河竹黙阿弥の書いた歌舞伎狂言に通称「鋳掛松(いかけまつ)」がある。貧しい職人の松五郎は金持ちの舟遊びを見て堅気の暮らしに嫌気がさし、悪の道に走る。〈こいつァ宗旨を変えざぁなるめえ〉と
ここでいう宗旨とは勤勉第一に生きてきた信念をさす。松五郎のせりふを現代風に直せば、「ばかばかしくて、もうやってられない」ということになろう
定額給付金をめぐる議論で麻生首相が「矜持(きょうじ)」(=誇り)を説いたことがある。世間にではなく、自身の側近に説くべきであったろう。
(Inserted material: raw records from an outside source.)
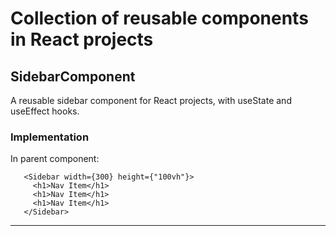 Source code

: # Collection of reusable components in React projects


## SidebarComponent

A reusable sidebar component for React projects, with useState and useEffect hooks.

### Implementation
 
 In parent component: 
 ```
    <Sidebar width={300} height={"100vh"}>
      <h1>Nav Item</h1>
      <h1>Nav Item</h1>
      <h1>Nav Item</h1>
    </Sidebar>
```

-----------------------------------------------------

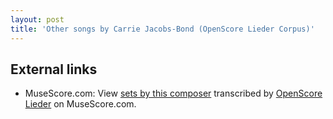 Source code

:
 ```yaml
---
layout: post
title: 'Other songs by Carrie Jacobs-Bond (OpenScore Lieder Corpus)'
---
```


## External links

- MuseScore.com: View [sets by this composer] transcribed by [OpenScore Lieder] on MuseScore.com.

[sets by this composer]: https://musescore.com/openscore-lieder-corpus/sets/5106886
[OpenScore Lieder]: https://musescore.com/openscore-lieder-corpus

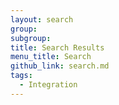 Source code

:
 ```yaml
---
layout: search
group:
subgroup:
title: Search Results
menu_title: Search
github_link: search.md
tags:
  - Integration
---
```

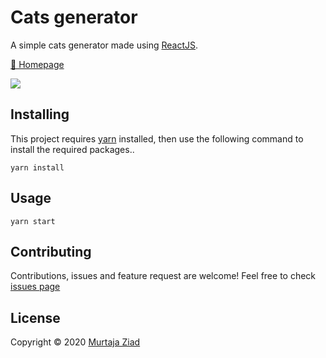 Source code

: # Cats generator

A simple cats generator made using [ReactJS](https://reactjs.org/).

[🏡 Homepage]()

![](https://i.ibb.co/541ppf7/cats-generator.png)

## Installing
This project requires [yarn](https://yarnpkg.com/) installed, then use the following command to install the required packages..
```
yarn install
```

## Usage
```
yarn start
```

## Contributing
Contributions, issues and feature request are welcome!
Feel free to check [issues page](https://github.com/murtajaziad/cats-generator/issues)

## License
Copyright © 2020 [Murtaja Ziad](https://murtajaziad.xyz)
鴻池祥肇官房副長官が女性問題で辞任した
女性と出かけた泊まりがけのゴルフ旅行で、国会議員用のJR無料パスを使ったという。「1000円高速」に小躍りして大渋滞の列に並んだ人たちの目には、優雅な舟遊びの情景が浮かぶはずである。遊びの足代ぐらいは自分の財布を使いなさいよ――と、68歳の閣僚経験者に公人の心得を説くのは情けない
緊張感ゼロの人が中枢にいる政権から“世紀の危機”を説かれても、あいさつに困る。宗旨はともかく、〈こいつァ支持政党を…〉と思案に沈んだ松五郎さんもどこかにいるだろう。